In this case, after the trial court excused several potential jurors for cause, the court overruled appellants' challenges for cause as to twenty-one additional venire members. The parties then made their peremptory strikes. Appellants did not object to the trial court's denial of their challenges for cause until after all parties had exercised their peremptory strikes and the jury was about to be sworn. They argued that two jurors about to be impaneled were objectionable and would have been challenged peremptorily if they could have done so. They then listed seven jurors on whom they would have used a peremptory strike, but they failed to fully articulate their objection and obtain a ruling. In addition, appellants did not seek additional peremptory challenges. By failing to object to the trial court's refusal to strike objectionable jurors until after the peremptory strikes were made, appellants have waived error, if any. B/J's points twenty-nine and thirty and OR's points forty-six and forty-seven are overruled.

Charge Error

In B/J's points of error four through seven and OR's points one through seven, appellants complain about alleged errors in Jury Instruction No. 2, which provided in relevant part:

"Civil conspiracy" means a combination by two or more persons to accomplish an unlawful purpose or to accomplish a lawful purpose by unlawful means. To find a civil conspiracy, you must find the following:

1. a combination of two or more persons,

2. who agree or have a meeting of the minds on a common purpose or course of action,

3. who have knowledge of the purpose or course of action, and

4. at least one of such persons commits at least one act to further the conspiracy.

"Unlawful" means violative of either criminal or civil law.

The trial court has broad discretion in submitting explanatory instructions and definitions. Wisenbarger v. Gonzales Warm Springs Rehab. Hosp., Inc., 789 S.W.2d 688, 692 (Tex.App.--Corpus Christi 1990, writ denied). Instructions and definitions are proper when they are raised by the written pleadings, supported by the evidence, and they aid the jury in answering the questions in the charge. TEX.R. CIV. P. 277, 278.

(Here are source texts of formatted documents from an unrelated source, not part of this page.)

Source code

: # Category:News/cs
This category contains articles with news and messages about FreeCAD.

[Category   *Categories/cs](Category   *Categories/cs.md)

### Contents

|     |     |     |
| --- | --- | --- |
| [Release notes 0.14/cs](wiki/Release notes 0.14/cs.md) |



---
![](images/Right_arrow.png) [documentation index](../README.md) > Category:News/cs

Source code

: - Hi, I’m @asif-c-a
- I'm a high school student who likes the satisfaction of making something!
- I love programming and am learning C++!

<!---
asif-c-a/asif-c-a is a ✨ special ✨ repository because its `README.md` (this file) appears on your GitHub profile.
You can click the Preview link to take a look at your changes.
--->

To preserve error in the jury charge, a party must make the trial court aware of the complaint, timely and plainly, and obtain a ruling. State Dept. of Highways v. Payne, 838 S.W.2d 235, 241 (Tex.1992); TEX.R. CIV. P. 274. A party is required to object when the court submits an erroneous question, instruction or definition. TEX.R. CIV. P. 274; see, e.g., Spencer v. Eagle Star Ins. Co., 876 S.W.2d 154, 157 (Tex.1994). Objections must be made before the...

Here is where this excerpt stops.